In sci.electronics.repair Arno said:
It is extremly unlikely for a slow chemical process to achive this
level of syncronicity. About as unlikely that it would be fair to call
it impossible
Your array died from a different cause that would affect all drives
simultaneously, such as a power spike.
Yes, they did not die from contacts oxidation at that very same moment. I
can not even tell they all died the same month--that array might've been
running in degraded mode with one drive dead, then after some time second
drive died but it was still running on one remaining drive. And only when
the last one crossed the Styx the entire array went dead. I don't use
Windows so my machines are never turned off unless there is a real need for
this. And they are rarely updated once they are up and running so there is
no reboots. Typical uptime is more than a year.
I don't know though how I could miss a degradation alert if there was any.

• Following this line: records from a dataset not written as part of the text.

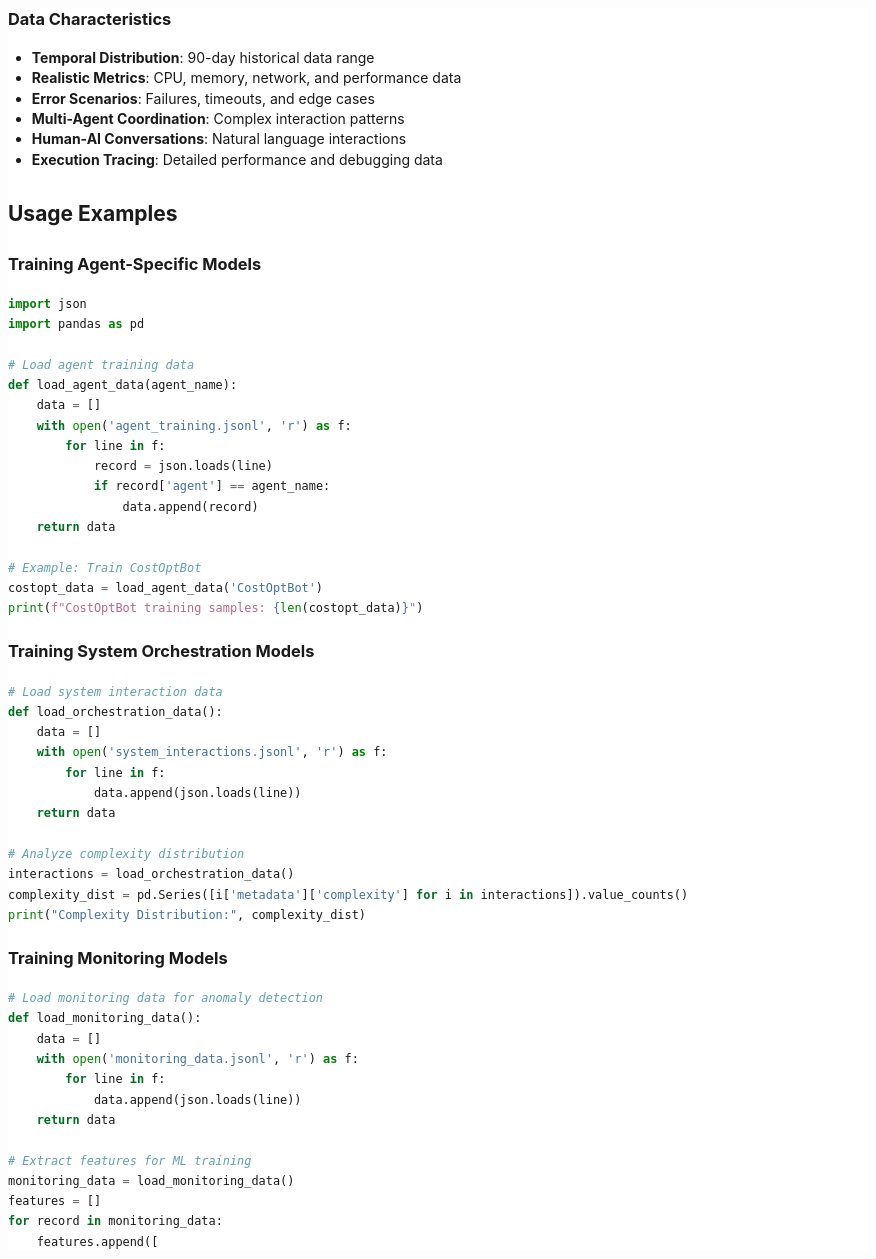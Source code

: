### Data Characteristics
- **Temporal Distribution**: 90-day historical data range
- **Realistic Metrics**: CPU, memory, network, and performance data
- **Error Scenarios**: Failures, timeouts, and edge cases
- **Multi-Agent Coordination**: Complex interaction patterns
- **Human-AI Conversations**: Natural language interactions
- **Execution Tracing**: Detailed performance and debugging data

## Usage Examples

### Training Agent-Specific Models

```python
import json
import pandas as pd

# Load agent training data
def load_agent_data(agent_name):
    data = []
    with open('agent_training.jsonl', 'r') as f:
        for line in f:
            record = json.loads(line)
            if record['agent'] == agent_name:
                data.append(record)
    return data

# Example: Train CostOptBot
costopt_data = load_agent_data('CostOptBot')
print(f"CostOptBot training samples: {len(costopt_data)}")
```

### Training System Orchestration Models

```python
# Load system interaction data
def load_orchestration_data():
    data = []
    with open('system_interactions.jsonl', 'r') as f:
        for line in f:
            data.append(json.loads(line))
    return data

# Analyze complexity distribution
interactions = load_orchestration_data()
complexity_dist = pd.Series([i['metadata']['complexity'] for i in interactions]).value_counts()
print("Complexity Distribution:", complexity_dist)
```

### Training Monitoring Models

```python
# Load monitoring data for anomaly detection
def load_monitoring_data():
    data = []
    with open('monitoring_data.jsonl', 'r') as f:
        for line in f:
            data.append(json.loads(line))
    return data

# Extract features for ML training
monitoring_data = load_monitoring_data()
features = []
for record in monitoring_data:
    features.append([
```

All 3 drives in the array simply failed to start after reboot. There were
some media errors reported before reboot but all drives somehow worked. Then
the system got rebooted and all 3 drives failed with the same "click of
death."
The mechanism here is not that oxidation itself killed the drives. It never
happens that way. It was a main cause of a failure, but drives actually
performed suicide like body immune system kills that body when overreacting
to some kind of hemorrargic fever or so.
The probable sequence is something like this:
- Drives run for a long time with majority of the files never
accessed so it doesn't matter if that part of the disk where they
are stored is bad or not
- When the system is rebooted RAID array assembly is performed
- While this assembly is being performed a number of sectors on a
drive found to be defective and drive tries to remap them
- Such action involves rewriting service information
- Read/write operations are unreliable because of failing head
contacts so the service areas become filled with garbage
- Once the vital service information is damaged the drive is
essentially dead because its controller can not read vital data to
even start the disk
- The only hope for the controller to recover is to repeat the read
in hope that it might somehow get read. This is that infamous
"click of death" sound when drive tries to read the info again and
again. There is no way it can recover because that data are
trashed.
- Drives do NOT fail while they run, the failure happens on the next
reboot. The damage that would kill the drives on that reboot
happened way before that reboot though.
That suicide also can happen when some old file that was not accessed for
ages is read. That attempt triggers the suicide chain.